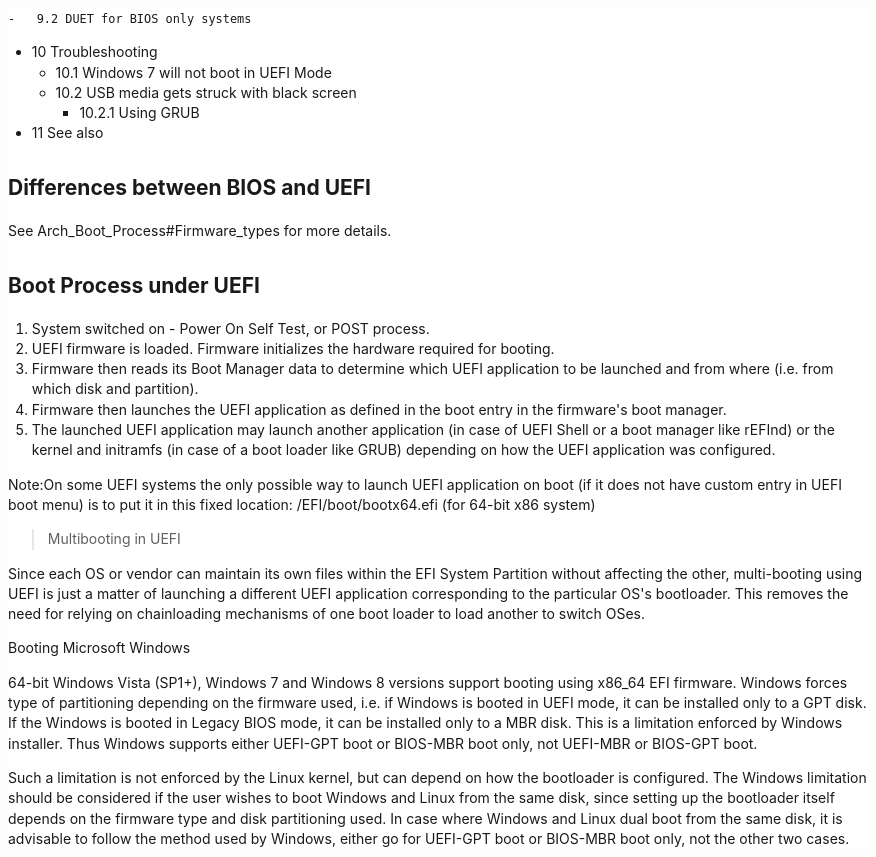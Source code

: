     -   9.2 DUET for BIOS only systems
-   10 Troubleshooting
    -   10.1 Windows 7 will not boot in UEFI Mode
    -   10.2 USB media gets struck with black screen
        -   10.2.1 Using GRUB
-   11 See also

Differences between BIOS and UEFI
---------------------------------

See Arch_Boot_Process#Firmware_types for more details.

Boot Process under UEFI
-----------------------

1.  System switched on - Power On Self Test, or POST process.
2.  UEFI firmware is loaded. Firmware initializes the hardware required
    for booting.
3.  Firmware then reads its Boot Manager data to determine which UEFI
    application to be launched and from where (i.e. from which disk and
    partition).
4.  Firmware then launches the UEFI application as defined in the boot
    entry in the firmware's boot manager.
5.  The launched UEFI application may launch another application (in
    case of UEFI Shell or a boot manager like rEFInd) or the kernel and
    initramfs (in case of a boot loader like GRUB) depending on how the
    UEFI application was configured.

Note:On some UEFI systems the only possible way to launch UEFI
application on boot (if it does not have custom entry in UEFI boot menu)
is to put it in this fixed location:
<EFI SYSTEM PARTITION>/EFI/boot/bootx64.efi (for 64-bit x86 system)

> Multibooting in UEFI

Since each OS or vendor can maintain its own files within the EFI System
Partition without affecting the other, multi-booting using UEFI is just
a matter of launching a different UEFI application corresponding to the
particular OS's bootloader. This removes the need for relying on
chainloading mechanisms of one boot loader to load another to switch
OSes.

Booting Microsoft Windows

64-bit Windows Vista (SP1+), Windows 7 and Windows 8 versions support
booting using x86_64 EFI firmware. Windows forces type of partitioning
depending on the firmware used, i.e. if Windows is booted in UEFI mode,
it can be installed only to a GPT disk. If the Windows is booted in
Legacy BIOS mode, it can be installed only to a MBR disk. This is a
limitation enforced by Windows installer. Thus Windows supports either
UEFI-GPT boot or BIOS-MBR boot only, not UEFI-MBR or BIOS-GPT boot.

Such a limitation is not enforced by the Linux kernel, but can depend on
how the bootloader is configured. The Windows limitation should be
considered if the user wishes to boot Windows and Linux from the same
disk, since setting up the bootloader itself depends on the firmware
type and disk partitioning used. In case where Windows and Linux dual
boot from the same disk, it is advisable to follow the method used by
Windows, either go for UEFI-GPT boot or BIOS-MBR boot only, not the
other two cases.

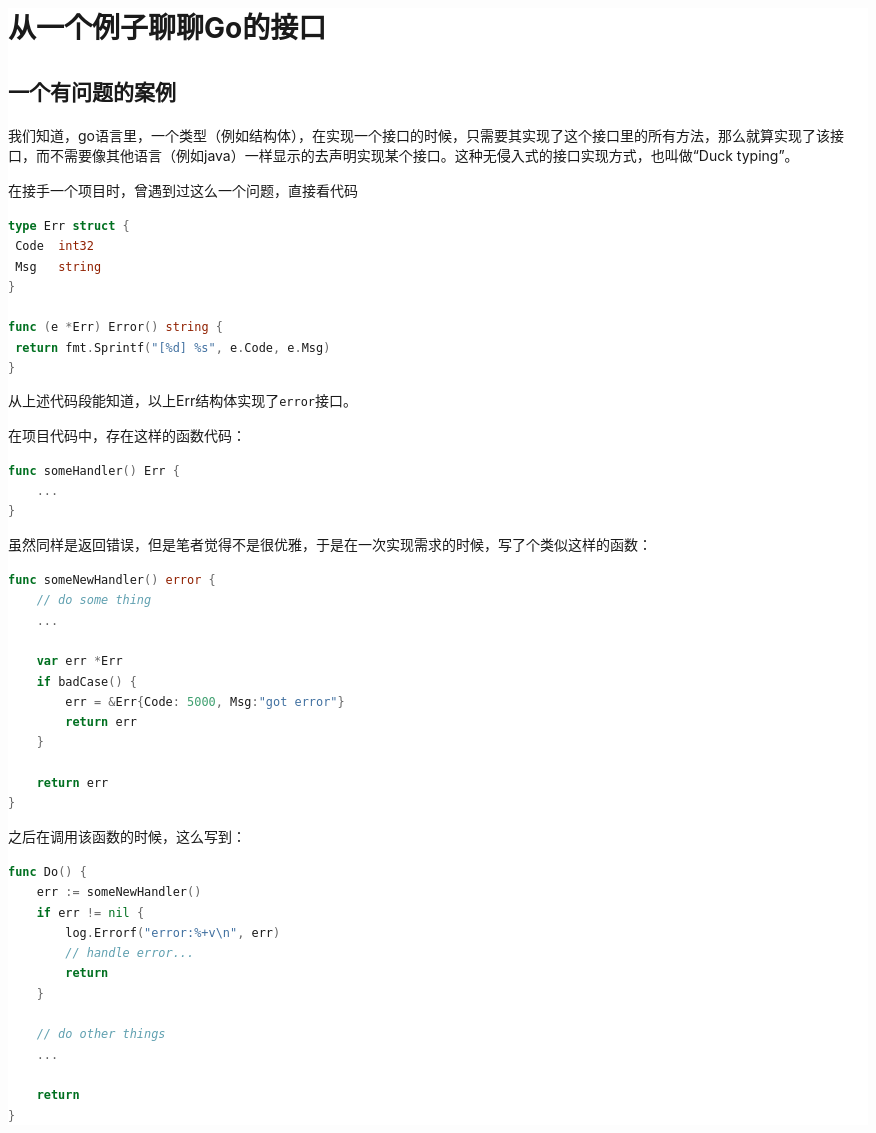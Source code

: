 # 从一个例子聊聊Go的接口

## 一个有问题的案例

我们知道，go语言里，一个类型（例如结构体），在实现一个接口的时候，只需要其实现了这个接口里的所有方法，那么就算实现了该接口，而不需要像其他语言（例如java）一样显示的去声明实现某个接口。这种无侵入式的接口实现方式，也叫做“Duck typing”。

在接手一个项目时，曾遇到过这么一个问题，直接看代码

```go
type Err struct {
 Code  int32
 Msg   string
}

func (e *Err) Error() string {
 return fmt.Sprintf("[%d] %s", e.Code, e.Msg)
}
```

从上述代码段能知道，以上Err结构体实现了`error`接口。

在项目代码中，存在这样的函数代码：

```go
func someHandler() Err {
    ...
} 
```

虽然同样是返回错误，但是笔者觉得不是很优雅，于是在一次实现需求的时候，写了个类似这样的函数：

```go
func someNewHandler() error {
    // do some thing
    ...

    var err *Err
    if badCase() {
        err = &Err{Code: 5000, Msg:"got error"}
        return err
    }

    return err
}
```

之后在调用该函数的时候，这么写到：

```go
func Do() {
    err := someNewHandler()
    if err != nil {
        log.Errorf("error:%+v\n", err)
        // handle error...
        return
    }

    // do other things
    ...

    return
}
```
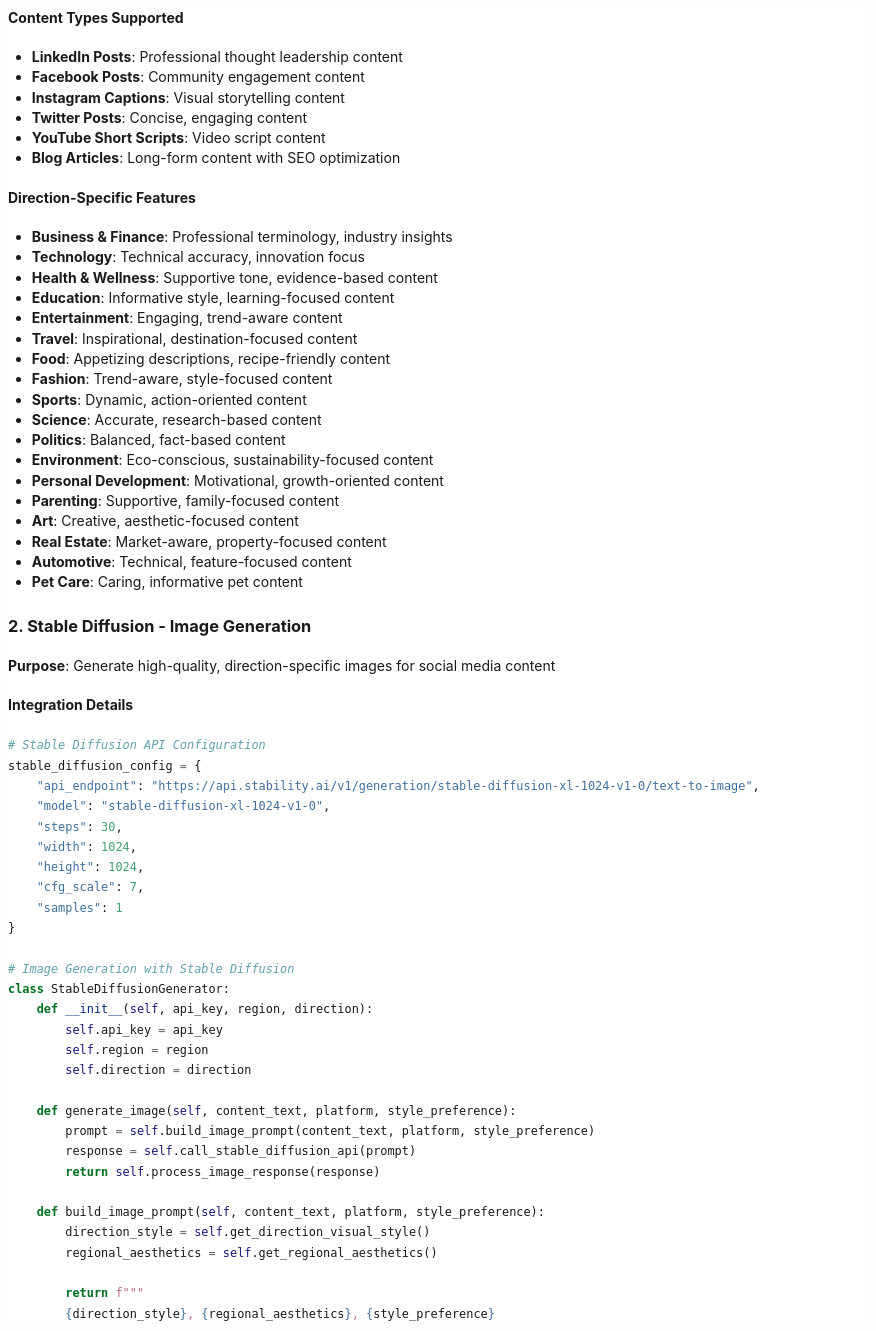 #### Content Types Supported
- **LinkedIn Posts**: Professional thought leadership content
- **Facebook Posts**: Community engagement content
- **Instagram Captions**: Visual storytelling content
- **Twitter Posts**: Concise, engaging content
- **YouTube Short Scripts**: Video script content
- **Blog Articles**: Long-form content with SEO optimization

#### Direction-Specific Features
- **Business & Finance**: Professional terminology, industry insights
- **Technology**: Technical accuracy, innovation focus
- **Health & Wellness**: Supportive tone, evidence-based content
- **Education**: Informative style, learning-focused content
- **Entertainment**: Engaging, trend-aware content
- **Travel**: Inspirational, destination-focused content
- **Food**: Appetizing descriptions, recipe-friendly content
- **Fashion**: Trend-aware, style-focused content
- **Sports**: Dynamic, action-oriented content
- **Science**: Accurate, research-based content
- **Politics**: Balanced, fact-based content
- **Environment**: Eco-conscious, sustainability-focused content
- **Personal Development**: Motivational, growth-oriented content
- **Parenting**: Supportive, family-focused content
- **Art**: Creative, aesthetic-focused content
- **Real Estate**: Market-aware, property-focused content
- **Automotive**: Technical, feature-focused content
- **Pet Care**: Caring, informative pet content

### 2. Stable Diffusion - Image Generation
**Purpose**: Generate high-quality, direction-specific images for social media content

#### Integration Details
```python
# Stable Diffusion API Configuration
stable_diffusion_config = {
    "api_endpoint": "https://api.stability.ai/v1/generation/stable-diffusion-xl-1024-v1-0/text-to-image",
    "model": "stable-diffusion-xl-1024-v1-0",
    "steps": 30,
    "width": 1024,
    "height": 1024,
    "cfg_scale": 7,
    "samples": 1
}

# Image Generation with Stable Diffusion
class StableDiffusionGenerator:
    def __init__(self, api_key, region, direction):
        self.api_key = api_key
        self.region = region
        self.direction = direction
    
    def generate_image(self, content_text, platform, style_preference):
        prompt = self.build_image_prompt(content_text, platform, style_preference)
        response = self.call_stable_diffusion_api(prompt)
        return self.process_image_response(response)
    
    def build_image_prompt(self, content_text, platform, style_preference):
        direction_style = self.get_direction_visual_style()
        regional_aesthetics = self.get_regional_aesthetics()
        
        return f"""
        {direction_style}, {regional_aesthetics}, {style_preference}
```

===============

Exercise details: Review the entries above and return every line where "platform" appears.

Result for this task:
    def generate_image(self, content_text, platform, style_preference):
        prompt = self.build_image_prompt(content_text, platform, style_preference)
    def build_image_prompt(self, content_text, platform, style_preference):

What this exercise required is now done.